■ **Directions for this task**
Output exactly the lines below, starting with the line that has "Neste lab você" and going on through the line that has "3. [Prepare o", both included, and no other lines.
***** Dataset records
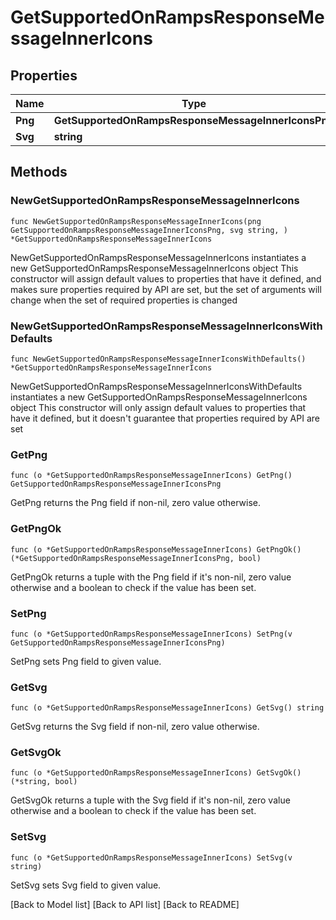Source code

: # GetSupportedOnRampsResponseMessageInnerIcons

## Properties

| Name    | Type                                                | Description | Notes |
| ------- | --------------------------------------------------- | ----------- | ----- |
| **Png** | **GetSupportedOnRampsResponseMessageInnerIconsPng** |             |       |
| **Svg** | **string**                                          |             |       |

## Methods

### NewGetSupportedOnRampsResponseMessageInnerIcons

`func NewGetSupportedOnRampsResponseMessageInnerIcons(png GetSupportedOnRampsResponseMessageInnerIconsPng, svg string, ) *GetSupportedOnRampsResponseMessageInnerIcons`

NewGetSupportedOnRampsResponseMessageInnerIcons instantiates a new GetSupportedOnRampsResponseMessageInnerIcons object This constructor will assign default values to properties that have it defined, and makes sure properties required by API are set, but the set of arguments will change when the set of required properties is changed

### NewGetSupportedOnRampsResponseMessageInnerIconsWithDefaults

`func NewGetSupportedOnRampsResponseMessageInnerIconsWithDefaults() *GetSupportedOnRampsResponseMessageInnerIcons`

NewGetSupportedOnRampsResponseMessageInnerIconsWithDefaults instantiates a new GetSupportedOnRampsResponseMessageInnerIcons object This constructor will only assign default values to properties that have it defined, but it doesn't guarantee that properties required by API are set

### GetPng

`func (o *GetSupportedOnRampsResponseMessageInnerIcons) GetPng() GetSupportedOnRampsResponseMessageInnerIconsPng`

GetPng returns the Png field if non-nil, zero value otherwise.

### GetPngOk

`func (o *GetSupportedOnRampsResponseMessageInnerIcons) GetPngOk() (*GetSupportedOnRampsResponseMessageInnerIconsPng, bool)`

GetPngOk returns a tuple with the Png field if it's non-nil, zero value otherwise and a boolean to check if the value has been set.

### SetPng

`func (o *GetSupportedOnRampsResponseMessageInnerIcons) SetPng(v GetSupportedOnRampsResponseMessageInnerIconsPng)`

SetPng sets Png field to given value.

### GetSvg

`func (o *GetSupportedOnRampsResponseMessageInnerIcons) GetSvg() string`

GetSvg returns the Svg field if non-nil, zero value otherwise.

### GetSvgOk

`func (o *GetSupportedOnRampsResponseMessageInnerIcons) GetSvgOk() (*string, bool)`

GetSvgOk returns a tuple with the Svg field if it's non-nil, zero value otherwise and a boolean to check if the value has been set.

### SetSvg

`func (o *GetSupportedOnRampsResponseMessageInnerIcons) SetSvg(v string)`

SetSvg sets Svg field to given value.

\[Back to Model list] \[Back to API list] \[Back to README]
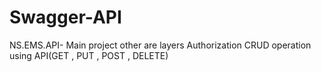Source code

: # Swagger-API
NS.EMS.API- Main project other are layers 
Authorization
CRUD operation using API(GET , PUT , POST , DELETE)
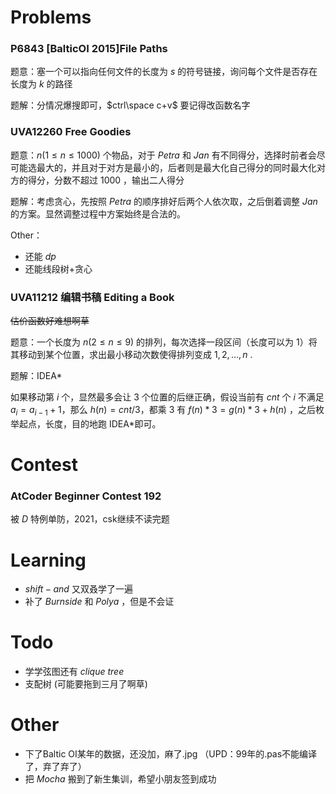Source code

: # Problems

### P6843 [BalticOI 2015\]File Paths

题意：塞一个可以指向任何文件的长度为 $s$ 的符号链接，询问每个文件是否存在长度为 $k$ 的路径

题解：分情况爆搜即可，$ctrl\space c+v$ 要记得改函数名字

### UVA12260 Free Goodies

题意：$n(1\leq n\leq 1000)$ 个物品，对于 $Petra$ 和 $Jan$ 有不同得分，选择时前者会尽可能选最大的，并且对于对方是最小的，后者则是最大化自己得分的同时最大化对方的得分，分数不超过 $1000$ ，输出二人得分

题解：考虑贪心，先按照 $Petra$ 的顺序排好后两个人依次取，之后倒着调整 $Jan$ 的方案。显然调整过程中方案始终是合法的。

Other：

- 还能 $dp$
- 还能线段树+贪心 

### UVA11212 编辑书稿 Editing a Book

~~估价函数好难想啊草~~

题意：一个长度为 $n(2\leq n\leq 9)$ 的排列，每次选择一段区间（长度可以为 $1$）将其移动到某个位置，求出最小移动次数使得排列变成 $1,2,…,n$ .

题解：IDEA*

如果移动第 $i$ 个，显然最多会让 $3$ 个位置的后继正确，假设当前有 $cnt$ 个 $i$ 不满足 $a_i=a_{i-1}+1$，那么 $h(n)=cnt/3$，都乘 $3$ 有 $f(n)*3=g(n)*3+h(n)$ ，之后枚举起点，长度，目的地跑 IDEA*即可。

# Contest

### AtCoder Beginner Contest 192

被 $D$ 特例单防，2021，csk继续不读完题

# Learning

- $shift-and$ 又双叒学了一遍
- 补了 $Burnside$ 和 $Polya$ ，但是不会证

# Todo

- 学学弦图还有 $clique$ $tree$
- 支配树 (可能要拖到三月了啊草)

# Other

- 下了Baltic OI某年的数据，还没加，麻了.jpg （UPD：99年的.pas不能编译了，弃了弃了）
- 把 $Mocha$ 搬到了新生集训，希望小朋友签到成功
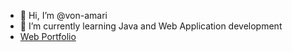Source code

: - 👋 Hi, I’m @von-amari
- 🌱 I’m currently learning Java and Web Application development
- <a href="http://myamari.com/" target="_blank">Web Portfolio</a>

<!---
von-amari/von-amari is a ✨ special ✨ repository because its `README.md` (this file) appears on your GitHub profile.
You can click the Preview link to take a look at your changes.
--->
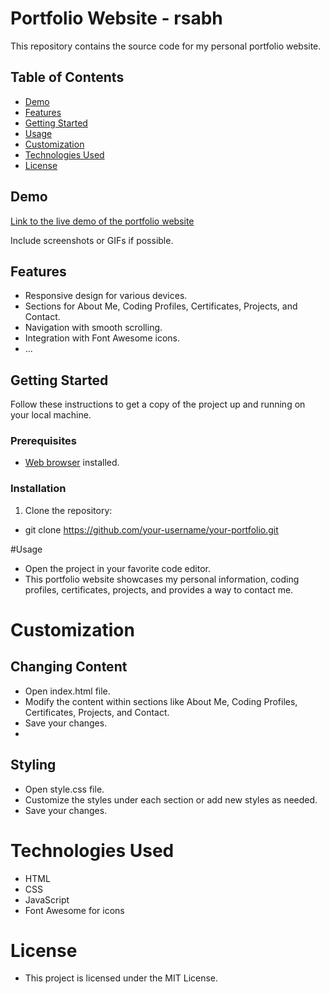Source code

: # Portfolio Website - rsabh

This repository contains the source code for my personal portfolio website.

## Table of Contents

- [Demo](#demo)
- [Features](#features)
- [Getting Started](#getting-started)
- [Usage](#usage)
- [Customization](#customization)
- [Technologies Used](#technologies-used)
- [License](#license)

## Demo

[Link to the live demo of the portfolio website](#)

Include screenshots or GIFs if possible.

## Features

- Responsive design for various devices.
- Sections for About Me, Coding Profiles, Certificates, Projects, and Contact.
- Navigation with smooth scrolling.
- Integration with Font Awesome icons.
- ...

## Getting Started

Follow these instructions to get a copy of the project up and running on your local machine.

### Prerequisites

- [Web browser](https://www.google.com/chrome/) installed.

### Installation

1. Clone the repository: 
- git clone https://github.com/your-username/your-portfolio.git
  
#Usage
- Open the project in your favorite code editor.
- This portfolio website showcases my personal information, coding profiles, certificates, projects, and provides a way to contact me.

# Customization

## Changing Content
- Open index.html file.
- Modify the content within sections like About Me, Coding Profiles, Certificates, Projects, and Contact.
- Save your changes.
- 
## Styling
- Open style.css file.
- Customize the styles under each section or add new styles as needed.
- Save your changes.
  
# Technologies Used
- HTML
- CSS
- JavaScript
- Font Awesome for icons

# License
- This project is licensed under the MIT License.

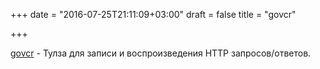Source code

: +++
date = "2016-07-25T21:11:09+03:00"
draft = false
title = "govcr"

+++

<p><a href="https://github.com/seborama/govcr">govcr</a>&nbsp;- Тулза для записи и воспроизведения HTTP запросов/ответов.</p>

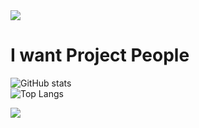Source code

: <img src="https://capsule-render.vercel.app/api?type=waving&color=auto&height=230&section=header&text=Seungpyo&fontSize=80" />

# I want Project People

![GitHub stats](https://github-readme-stats.vercel.app/api?username=Seungpyo1007&theme=holi)\
![Top Langs](https://github-readme-stats.vercel.app/api/top-langs/?username=Seungpyo1007&layout=donut&theme=holi)

<a href="https://opgc.me/#/users/Seungpyo1007" target="_blank"><img src="https://api.opgc.me/githubs/users/Seungpyo1007/tag/?theme=basic" /></a>  


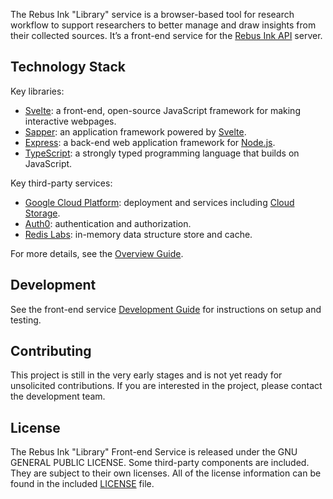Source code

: 
The Rebus Ink "Library" service is a browser-based tool for research workflow to support researchers to
better manage and draw insights from their collected sources. It’s a front-end service for the
[Rebus Ink API](https://github.com/RebusFoundation/reader-api) server.

## Technology Stack

Key libraries:

* [Svelte](https://svelte.dev): a front-end, open-source JavaScript framework for making interactive webpages.
* [Sapper](https://sapper.svelte.dev/): an application framework powered by [Svelte](https://svelte.dev).
* [Express](https://expressjs.com): a back-end web application framework for [Node.js](https://nodejs.org/).
* [TypeScript](https://www.typescriptlang.org): a strongly typed programming language that builds on JavaScript.

Key third-party services:

* [Google Cloud Platform](https://cloud.google.com): deployment and services including
  [Cloud Storage](https://cloud.google.com/storage).
* [Auth0](https://auth0.com): authentication and authorization.
* [Redis Labs](https://redis.com): in-memory data structure store and cache.

For more details, see the [Overview Guide](./docs/overview.md).

## Development

See the front-end service [Development Guide](./docs/development.md) for instructions on setup and testing.
## Contributing

This project is still in the very early stages and is not yet ready for unsolicited contributions.
If you are interested in the project, please contact the development team.

## License

The Rebus Ink "Library" Front-end Service is released under the GNU GENERAL PUBLIC LICENSE. Some
third-party components are included. They are subject to their own licenses. All of the license
information can be found in the included [LICENSE](./LICENSE) file.
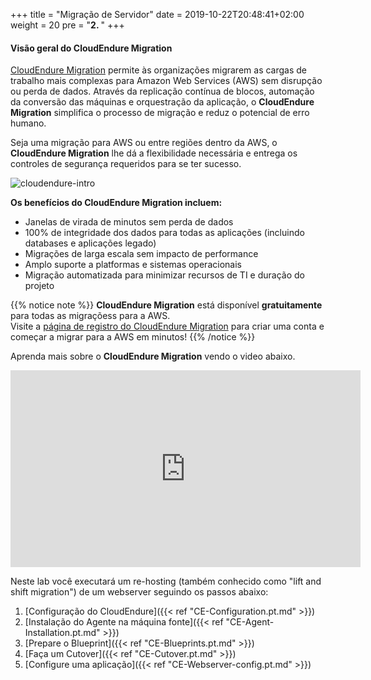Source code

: +++
title = "Migração de Servidor"
date = 2019-10-22T20:48:41+02:00
weight = 20
pre = "<b>2. </b>"
+++

#### Visão geral do CloudEndure Migration

<a href="https://aws.amazon.com/cloudendure-migration/" target="_blank">CloudEndure Migration</a> permite às organizações migrarem as cargas de trabalho mais complexas para Amazon Web Services (AWS) sem disrupção ou perda de dados. Através da replicação contínua de blocos, automação da conversão das máquinas e orquestração da aplicação, o **CloudEndure Migration** simplifica o processo de migração e reduz o potencial de erro humano.

Seja uma migração para AWS ou entre regiões dentro da AWS, o **CloudEndure Migration** lhe dá a flexibilidade necessária e entrega os controles de segurança requeridos para se ter sucesso.

![cloudendure-intro](/ce/ce-home.png)

**Os benefícios do CloudEndure Migration incluem:**

- Janelas de virada de minutos sem perda de dados
- 100% de integridade dos dados para todas as aplicações (incluindo databases e aplicações legado)
- Migrações de larga escala sem impacto de performance
- Amplo suporte a platformas e sistemas operacionais
- Migração automatizada para minimizar recursos de TI e duração do projeto

{{% notice note %}}
**CloudEndure Migration** está disponível **gratuitamente**  para todas as migraçõess para a AWS.  
Visite a <a href="https://console.cloudendure.com/#/register/register">página de registro do CloudEndure Migration</a> para criar uma conta e começar a migrar para a AWS em minutos!
{{% /notice %}}  

Aprenda mais sobre o **CloudEndure Migration** vendo o video abaixo.
<center><iframe width="560" height="315" src="https://www.youtube-nocookie.com/embed/kIJ29q-Jsyo" frameborder="0" allow="accelerometer; autoplay; encrypted-media; gyroscope; picture-in-picture" allowfullscreen></iframe></center>

Neste lab você executará um re-hosting (também conhecido como "lift and shift migration") de um webserver seguindo os passos abaixo:

1. [Configuração do CloudEndure]({{< ref "CE-Configuration.pt.md" >}})  
2. [Instalação do Agente na máquina fonte]({{< ref "CE-Agent-Installation.pt.md" >}})  
3. [Prepare o Blueprint]({{< ref "CE-Blueprints.pt.md" >}})  
4. [Faça um Cutover]({{< ref "CE-Cutover.pt.md" >}})  
5. [Configure uma aplicação]({{< ref "CE-Webserver-config.pt.md" >}})  
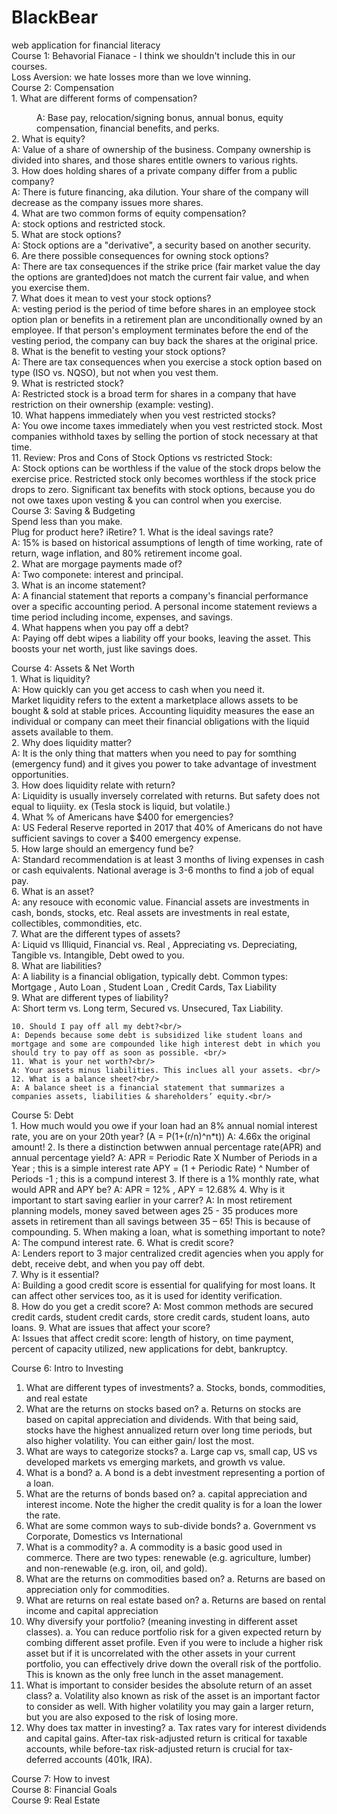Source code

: # BlackBear
web application for financial literacy<br/>
Course 1: Behavorial Fianace - I think we shouldn't include this in our courses. <br/>
  Loss Aversion: we hate losses more than we love winning. <br/>
Course 2: Compensation<br/>
    1. What are different forms of compensation?<br/>
        <dd>A: Base pay, relocation/signing bonus, annual bonus, equity compensation, financial benefits, and perks.<br/></dd>
    2. What is equity?<br/>
        A: Value of a share of ownership of the business. Company ownership is divided into shares, and those shares entitle owners to                various rights. <br/>
    3. How does holding shares of a private company differ from a public company?<br/>
        A: There is future financing, aka dilution. Your share of the company will decrease as the company issues more shares. <br/>
    4. What are two common forms of equity compensation?<br/>
        A: stock options and restricted stock.<br/>
    5. What are stock options?<br/>
        A: Stock options are a "derivative", a security based on another security. <br/>
    6. Are there possible consequences for owning stock options?<br/>
        A: There are tax consequences if the strike price (fair market value the day the options are granted)does not match the current             fair value, and when you exercise them. <br/>
    7. What does it mean to vest your stock options?<br/>
        A:  vesting period is the period of time before shares in an employee stock option plan or benefits in a retirement plan are                    unconditionally owned by an employee. If that person's employment terminates before the end of the vesting period, the                    company can buy back the shares at the original price.<br/>
    8. What is the benefit to vesting your stock options?<br/>
        A: There are tax consequences when you exercise a stock option based on type (ISO vs. NQSO), but not when you vest them. <br/>
    9. What is restricted stock?<br/>
        A: Restricted stock is a broad term for shares in a company that have restriction on their ownership (example: vesting). <br/>
    10. What happens immediately when you vest restricted stocks?<br/>
        A: You owe income taxes immediately when you vest restricted stock. Most companies withhold taxes by selling the portion of               stock necessary at that time. <br/>
    11. Review: Pros and Cons of Stock Options vs restricted Stock:<br/>
        A: Stock options can be worthless if the value of the stock drops below the exercise price. Restricted stock only becomes
          worthless if the stock price drops to zero. Significant tax benefits with stock options, because you do not owe taxes upon                vesting & you can control when you exercise. <br/>
Course 3: Saving & Budgeting<br/>
    Spend less than you make. <br/>
    Plug for product here? iRetire?
    1. What is the ideal savings rate?<br/> 
      A: 15% is based on historical assumptions of length of time working, rate of return, wage inflation, and 80% retirement income            goal.<br/> 
    2. What are morgage payments made of?<br/> 
      A: Two componete: interest and principal.<br/> 
    3. What is an income statement?<br/> 
      A:  A financial statement that reports a company's financial performance over a specific accounting period. A personal income statement reviews a time period including income, expenses, and savings. <br/> 
    4. What happens when you pay off a debt? <br/> 
    A: Paying off debt wipes a liability off your books, leaving the asset. This boosts your net worth, just like savings does. <br/> 
    
Course 4: Assets & Net Worth<br/>
    1. What is liquidity?<br/> 
    A: How quickly can you get access to cash when you need it. <br/> 
    Market liquidity refers to the extent a marketplace allows assets to be bought & sold at stable prices.
    Accounting liquidity measures the ease an individual or company can meet their financial obligations with the liquid assets             available to them. <br/> 
    2. Why does liquidity matter? <br/> 
    A: It is the only thing that matters when you need to pay for somthing (emergency fund) and it gives you power to take advantage of investment opportunities. <br/> 
    3. How does liquidity relate with return?<br/> 
      A: Liquidity is usually inversely correlated with returns. But safety does not equal to liquiity. ex (Tesla stock is liquid, but volatile.) <br/> 
    4. What % of Americans have $400  for emergencies?<br/> 
     A: US Federal Reserve reported in 2017 that 40% of Americans do not have sufficient savings to cover a $400 emergency expense.<br/> 
    5. How large should an emergency fund be?<br/> 
      A: Standard recommendation is at least 3 months of living expenses in cash or cash equivalents. National average is 3-6 months to    find a job of equal pay. <br/> 
    6. What is an asset?<br/> 
      A: any resouce with economic value. Financial assets are investments in cash, bonds, stocks, etc. Real assets are investments in real estate, collectibles, commondities, etc. <br/> 
    7. What are  the different types of assets?<br/> 
      A: Liquid vs Illiquid, Financial vs. Real , Appreciating vs. Depreciating, Tangible vs. Intangible, Debt owed to you. <br/> 
    8. What are liabilities?<br/> 
      A: A liability is a financial obligation, typically debt. Common types: Mortgage , Auto Loan , Student Loan , Credit Cards, Tax Liability<br/> 
    9. What are different types of liability?<br/> 
        A: Short term vs. Long term, Secured vs. Unsecured, Tax Liability. <br/> 

    10. Should I pay off all my debt?<br/> 
    A: Depends because some debt is subsidized like student loans and mortgage and some are compounded like high interest debt in which you should try to pay off as soon as possible. <br/> 
    11. What is your net worth?<br/> 
    A: Your assets minus liabilities. This inclues all your assets. <br/> 
    12. What is a balance sheet?<br/> 
    A: A balance sheet is a financial statement that summarizes a companies assets, liabilities & shareholders’ equity.<br/>  
Course 5: Debt<br/>
    1. How much would you owe if your loan had an 8% annual nomial interest rate, you are on your 20th year? (A = P(1+(r/n)^n*t))
     A: 4.66x the original amount!
    2. Is there a distinction betwwen annual percentage rate(APR) and annual percentage yield?
    A: APR = Periodic Rate X Number of Periods in a Year ; this is a simple interest rate
       APY = (1 + Periodic Rate) ^ Number of Periods -1 ; this is a compund interest
    3. If there is a 1% monthly rate, what would APR and APY be?
      A: APR = 12% , APY = 12.68%
    4. Why is it important to start saving earlier in your carrer?
      A: In most retirement planning models, money saved between ages 25 - 35 produces more assets in retirement than all savings between 35 – 65! This is because of compounding. 
    5. When making a loan, what is something important to note?
     A: The compund interest rate.
    6. What is credit score?<br/> 
    A: Lenders report to 3 major centralized credit agencies when you apply for debt, receive debt, and when you pay off debt. <br/> 
   7. Why is it essential?<br/> 
    A: Building a good credit score is essential for qualifying for most loans. It can affect other services too, as it is used for identity verification. <br/> 
    8. How do you get a credit score?
    A: Most common methods are secured credit cards, student credit cards, store credit cards, student loans, auto loans. 
    9. What are issues that affect your score?<br/> 
    A:  Issues that affect credit score: length of history, on time payment, percent of capacity utilized, new applications for debt, bankruptcy. <br/>  
     
       
Course 6: Intro to Investing<br/>
1.	What are different types of investments?
a.	Stocks, bonds, commodities, and real estate
2.	What are the returns on stocks based on?
a.	Returns on stocks are based on capital appreciation and dividends. With that being said, stocks have the highest annualized return over long time periods, but also higher volatility. You can either gain/ lost the most. 
3.	What are ways to categorize stocks?
a.	Large cap vs, small cap, US vs developed markets vs emerging markets, and growth vs value. 
4.	What is a bond?
a.	A bond is a debt investment representing a portion of a loan. 
5.	What are the returns of bonds based on?
a.	 capital appreciation and interest income. Note the higher the credit quality is for a loan the lower the rate. 
6.	What are some common ways to sub-divide bonds?
a.	Government vs Corporate, Domestics vs International 
7.	What is a commodity?
a.	A commodity is a basic good used in commerce. There are two types: renewable (e.g. agriculture, lumber) and non-renewable (e.g. iron, oil, and gold). 
8.	What are the returns on commodities based on?
a.	Returns are based on appreciation only for commodities. 
9.	What are returns on real estate based on? 
a.	Returns are based on rental income and capital appreciation
10.	Why diversify your portfolio? (meaning investing in different asset classes). 
a.	You can reduce portfolio risk for a given expected return by combing different asset profile. Even if you were to include a higher risk asset but if it is uncorrelated with the other assets in your current portfolio, you can effectively drive down the overall risk of the portfolio. This is known as the only free lunch in the asset management. 
11.	What is important to consider besides the absolute return of an asset class? 
a.	Volatility also known as risk of the asset is an important factor to consider as well.  With higher volatility you may gain a larger return, but you are also exposed to the risk of losing more. 
12.	Why does tax matter in investing?
a.	Tax rates vary for interest dividends and capital gains. After-tax risk-adjusted return is critical for taxable accounts, while before-tax risk-adjusted return is crucial for tax-deferred accounts (401k, IRA). 

Course 7: How to invest<br/>
Course 8: Financial Goals<br/>
Course 9: Real Estate<br/>

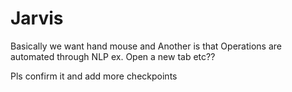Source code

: # Jarvis
Basically we want hand mouse and Another is that
Operations are automated through NLP ex. Open a new tab etc??


Pls confirm it and add more checkpoints
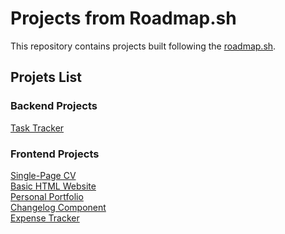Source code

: # Projects from Roadmap.sh

This repository contains projects built following the [roadmap.sh](https://roadmap.sh/).

## Projets List

### Backend Projects
[Task Tracker](https://roadmap.sh/projects/task-tracker)

### Frontend Projects
[Single-Page CV](https://roadmap.sh/projects/single-page-cv) \
[Basic HTML Website](https://roadmap.sh/projects/basic-html-website) \
[Personal Portfolio](https://roadmap.sh/projects/portfolio-website) \
[Changelog Component](https://roadmap.sh/projects/changelog-component) \
[Expense Tracker](https://roadmap.sh/projects/expense-tracker)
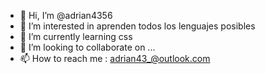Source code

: - 👋 Hi, I’m @adrian4356
- 👀 I’m interested in  aprenden todos los lenguajes posibles
- 🌱 I’m currently learning  css
- 💞️ I’m looking to collaborate on ...
- 📫 How to reach me : adrian43_@outlook.com

<!---
adrian4356/adrian4356 is a ✨ special ✨ repository because its `README.md` (this file) appears on your GitHub profile.
You can click the Preview link to take a look at your changes.hhh
--->
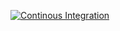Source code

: [![Continous Integration](https://github.com/Subasamax/Testing/actions/workflows/main.yml/badge.svg)](https://github.com/Subasamax/Testing/actions/workflows/main.yml)
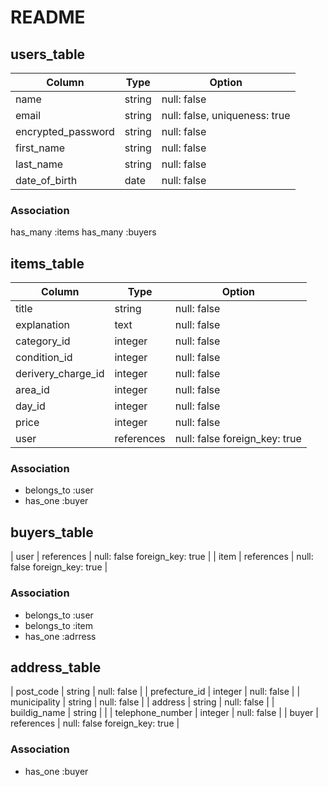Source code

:# README

## users_table
| Column             | Type     | Option                        |
| -------------------| -------- | ----------------------------- |
| name               | string   | null: false                   |
| email              | string   | null: false, uniqueness: true |
| encrypted_password | string   | null: false                   |
| first_name         | string   | null: false                   |
| last_name          | string   | null: false                   |
| date_of_birth      | date     | null: false                   |

### Association
has_many :items
has_many :buyers



## items_table
| Column             | Type       | Option                        |
| ------------------ | ---------- | ----------------------------- |
| title              | string     | null: false                   |
| explanation        | text       | null: false                   |
| category_id        | integer    | null: false                   |
| condition_id       | integer    | null: false                   |
| derivery_charge_id | integer    | null: false                   |
| area_id            | integer    | null: false                   |
| day_id             | integer    | null: false                   |
| price              | integer    | null: false                   |
| user               | references | null: false foreign_key: true |

### Association
- belongs_to :user
- has_one :buyer



## buyers_table
| user | references | null: false foreign_key: true |
| item | references | null: false foreign_key: true |

### Association
- belongs_to :user
- belongs_to :item
- has_one :adrress


## address_table
| post_code        | string     | null: false                   |
| prefecture_id    | integer    | null: false                   |
| municipality     | string     | null: false                   |
| address          | string     | null: false                   |
| buildig_name     | string     |                               |
| telephone_number | integer    | null: false                   |
| buyer            | references | null: false foreign_key: true |


### Association
- has_one :buyer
**********
■ **Reply**
Neste lab você executará um re-hosting (também conhecido como "lift and shift migration") de um webserver seguindo os passos abaixo:

1. [Configuração do CloudEndure]({{< ref "CE-Configuration.pt.md" >}})  
2. [Instalação do Agente na máquina fonte]({{< ref "CE-Agent-Installation.pt.md" >}})  
3. [Prepare o Blueprint]({{< ref "CE-Blueprints.pt.md" >}})  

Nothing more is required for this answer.